Work item: Your answer should hold exactly the lines from the line containing "## JavaScript" through the end of the entries that follow.

Records for this exercise:

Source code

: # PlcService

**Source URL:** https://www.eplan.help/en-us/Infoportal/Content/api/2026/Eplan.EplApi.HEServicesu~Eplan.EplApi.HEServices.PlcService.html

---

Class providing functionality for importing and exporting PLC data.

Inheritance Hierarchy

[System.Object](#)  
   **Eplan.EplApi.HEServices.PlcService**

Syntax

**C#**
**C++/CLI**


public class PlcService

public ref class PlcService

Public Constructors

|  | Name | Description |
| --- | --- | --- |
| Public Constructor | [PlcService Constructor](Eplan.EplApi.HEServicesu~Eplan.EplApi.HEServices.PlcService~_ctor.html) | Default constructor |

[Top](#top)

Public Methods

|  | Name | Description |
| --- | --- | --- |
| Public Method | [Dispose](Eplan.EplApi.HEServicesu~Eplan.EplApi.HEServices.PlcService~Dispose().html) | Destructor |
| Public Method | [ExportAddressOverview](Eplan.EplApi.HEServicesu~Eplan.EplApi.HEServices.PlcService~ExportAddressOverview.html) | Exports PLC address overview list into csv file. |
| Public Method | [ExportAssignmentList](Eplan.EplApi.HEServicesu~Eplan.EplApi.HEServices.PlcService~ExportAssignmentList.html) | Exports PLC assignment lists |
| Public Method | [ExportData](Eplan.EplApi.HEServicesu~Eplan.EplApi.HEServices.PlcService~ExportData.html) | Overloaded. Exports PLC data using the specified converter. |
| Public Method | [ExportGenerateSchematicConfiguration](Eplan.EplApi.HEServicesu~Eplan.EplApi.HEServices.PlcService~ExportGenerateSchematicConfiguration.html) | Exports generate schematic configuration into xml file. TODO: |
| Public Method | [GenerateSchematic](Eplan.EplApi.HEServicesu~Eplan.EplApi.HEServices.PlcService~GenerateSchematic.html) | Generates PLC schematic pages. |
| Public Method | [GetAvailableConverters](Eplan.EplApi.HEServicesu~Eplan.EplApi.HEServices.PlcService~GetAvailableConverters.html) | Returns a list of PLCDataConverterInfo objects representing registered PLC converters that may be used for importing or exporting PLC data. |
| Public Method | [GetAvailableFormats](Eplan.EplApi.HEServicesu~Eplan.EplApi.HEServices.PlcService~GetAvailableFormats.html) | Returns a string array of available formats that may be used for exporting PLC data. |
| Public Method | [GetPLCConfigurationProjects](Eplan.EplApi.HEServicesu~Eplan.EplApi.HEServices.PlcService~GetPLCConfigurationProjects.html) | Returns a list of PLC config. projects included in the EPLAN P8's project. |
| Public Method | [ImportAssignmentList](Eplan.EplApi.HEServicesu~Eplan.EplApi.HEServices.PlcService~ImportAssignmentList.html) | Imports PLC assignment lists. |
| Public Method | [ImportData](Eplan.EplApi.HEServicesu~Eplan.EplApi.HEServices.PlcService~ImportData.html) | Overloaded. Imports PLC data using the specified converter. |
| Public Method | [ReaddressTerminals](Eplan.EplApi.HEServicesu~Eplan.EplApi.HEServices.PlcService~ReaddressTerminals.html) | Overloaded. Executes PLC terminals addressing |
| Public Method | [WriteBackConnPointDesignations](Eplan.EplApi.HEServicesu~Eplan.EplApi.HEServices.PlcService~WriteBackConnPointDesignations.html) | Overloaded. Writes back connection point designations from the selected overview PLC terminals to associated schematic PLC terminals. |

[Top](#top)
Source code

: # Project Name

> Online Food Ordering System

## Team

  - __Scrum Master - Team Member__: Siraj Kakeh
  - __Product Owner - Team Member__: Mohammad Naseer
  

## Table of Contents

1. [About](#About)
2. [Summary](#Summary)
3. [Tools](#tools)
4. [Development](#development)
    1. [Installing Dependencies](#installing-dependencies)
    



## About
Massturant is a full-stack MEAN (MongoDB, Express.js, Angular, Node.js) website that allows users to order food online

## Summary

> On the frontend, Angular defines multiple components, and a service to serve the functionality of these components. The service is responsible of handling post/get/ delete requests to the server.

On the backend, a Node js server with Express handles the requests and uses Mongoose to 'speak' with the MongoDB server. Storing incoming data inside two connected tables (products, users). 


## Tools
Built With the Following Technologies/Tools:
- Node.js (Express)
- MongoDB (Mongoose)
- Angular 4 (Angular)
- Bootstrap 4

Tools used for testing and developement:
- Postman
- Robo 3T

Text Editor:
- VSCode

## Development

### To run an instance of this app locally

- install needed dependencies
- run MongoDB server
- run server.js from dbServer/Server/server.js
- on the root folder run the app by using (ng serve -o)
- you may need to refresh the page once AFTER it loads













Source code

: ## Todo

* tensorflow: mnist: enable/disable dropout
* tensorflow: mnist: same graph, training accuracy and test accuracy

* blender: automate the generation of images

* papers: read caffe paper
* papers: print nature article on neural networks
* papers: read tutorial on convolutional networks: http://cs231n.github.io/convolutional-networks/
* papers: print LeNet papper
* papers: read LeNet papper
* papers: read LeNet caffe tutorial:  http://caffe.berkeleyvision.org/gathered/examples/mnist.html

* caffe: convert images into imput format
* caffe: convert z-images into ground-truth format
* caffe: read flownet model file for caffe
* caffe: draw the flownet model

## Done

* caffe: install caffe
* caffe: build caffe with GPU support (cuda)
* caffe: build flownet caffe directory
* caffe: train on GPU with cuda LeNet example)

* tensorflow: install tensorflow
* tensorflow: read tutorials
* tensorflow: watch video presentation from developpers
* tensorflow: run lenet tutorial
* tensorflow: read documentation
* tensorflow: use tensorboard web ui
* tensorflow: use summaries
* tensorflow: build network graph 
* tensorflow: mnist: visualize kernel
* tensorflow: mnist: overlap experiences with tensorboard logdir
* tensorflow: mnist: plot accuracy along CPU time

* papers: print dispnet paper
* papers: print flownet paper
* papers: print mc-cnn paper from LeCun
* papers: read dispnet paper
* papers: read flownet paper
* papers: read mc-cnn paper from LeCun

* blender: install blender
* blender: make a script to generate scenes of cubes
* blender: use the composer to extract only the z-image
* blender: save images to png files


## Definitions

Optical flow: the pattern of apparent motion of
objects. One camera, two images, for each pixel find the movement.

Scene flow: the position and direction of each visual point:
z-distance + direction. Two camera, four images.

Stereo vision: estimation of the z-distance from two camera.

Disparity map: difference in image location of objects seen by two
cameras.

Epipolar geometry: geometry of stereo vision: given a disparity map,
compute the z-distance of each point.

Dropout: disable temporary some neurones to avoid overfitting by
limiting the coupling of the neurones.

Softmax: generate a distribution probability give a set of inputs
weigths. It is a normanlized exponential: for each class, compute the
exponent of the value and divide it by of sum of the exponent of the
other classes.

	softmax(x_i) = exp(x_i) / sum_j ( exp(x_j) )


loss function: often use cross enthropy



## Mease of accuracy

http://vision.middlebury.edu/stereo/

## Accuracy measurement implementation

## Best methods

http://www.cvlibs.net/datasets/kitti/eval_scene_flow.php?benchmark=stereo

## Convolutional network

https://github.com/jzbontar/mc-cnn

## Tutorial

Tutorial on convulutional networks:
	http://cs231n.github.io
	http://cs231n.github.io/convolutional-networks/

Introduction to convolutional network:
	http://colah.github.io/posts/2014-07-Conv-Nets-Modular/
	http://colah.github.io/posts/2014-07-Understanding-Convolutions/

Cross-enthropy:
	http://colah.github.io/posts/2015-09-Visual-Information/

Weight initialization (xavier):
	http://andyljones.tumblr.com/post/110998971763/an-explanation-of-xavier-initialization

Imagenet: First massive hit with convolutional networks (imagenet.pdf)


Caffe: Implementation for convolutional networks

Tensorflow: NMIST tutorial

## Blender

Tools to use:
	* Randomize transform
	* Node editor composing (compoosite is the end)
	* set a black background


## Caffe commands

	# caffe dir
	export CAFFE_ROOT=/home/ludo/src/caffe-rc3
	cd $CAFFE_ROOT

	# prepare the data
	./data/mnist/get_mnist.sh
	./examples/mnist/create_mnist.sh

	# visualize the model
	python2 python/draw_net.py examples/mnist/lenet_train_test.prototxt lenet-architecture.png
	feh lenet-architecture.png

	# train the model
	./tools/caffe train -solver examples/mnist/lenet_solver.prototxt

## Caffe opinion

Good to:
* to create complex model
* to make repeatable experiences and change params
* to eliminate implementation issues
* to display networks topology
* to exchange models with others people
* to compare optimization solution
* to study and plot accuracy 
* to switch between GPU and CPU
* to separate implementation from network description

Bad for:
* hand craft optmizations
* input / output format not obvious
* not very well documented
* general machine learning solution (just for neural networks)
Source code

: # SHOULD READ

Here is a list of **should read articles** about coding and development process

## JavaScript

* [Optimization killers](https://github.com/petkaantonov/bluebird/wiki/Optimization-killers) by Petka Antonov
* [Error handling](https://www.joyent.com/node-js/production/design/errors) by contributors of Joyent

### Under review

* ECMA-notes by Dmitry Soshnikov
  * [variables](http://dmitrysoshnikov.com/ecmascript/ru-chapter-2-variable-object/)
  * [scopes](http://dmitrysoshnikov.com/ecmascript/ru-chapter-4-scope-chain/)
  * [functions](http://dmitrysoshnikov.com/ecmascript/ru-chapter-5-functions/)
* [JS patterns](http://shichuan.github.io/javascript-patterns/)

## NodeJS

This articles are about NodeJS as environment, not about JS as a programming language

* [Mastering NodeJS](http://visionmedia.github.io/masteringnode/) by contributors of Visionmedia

Written response:
## JavaScript

* [Optimization killers](https://github.com/petkaantonov/bluebird/wiki/Optimization-killers) by Petka Antonov
* [Error handling](https://www.joyent.com/node-js/production/design/errors) by contributors of Joyent

### Under review

* ECMA-notes by Dmitry Soshnikov
  * [variables](http://dmitrysoshnikov.com/ecmascript/ru-chapter-2-variable-object/)
  * [scopes](http://dmitrysoshnikov.com/ecmascript/ru-chapter-4-scope-chain/)
  * [functions](http://dmitrysoshnikov.com/ecmascript/ru-chapter-5-functions/)
* [JS patterns](http://shichuan.github.io/javascript-patterns/)

## NodeJS

This articles are about NodeJS as environment, not about JS as a programming language

* [Mastering NodeJS](http://visionmedia.github.io/masteringnode/) by contributors of Visionmedia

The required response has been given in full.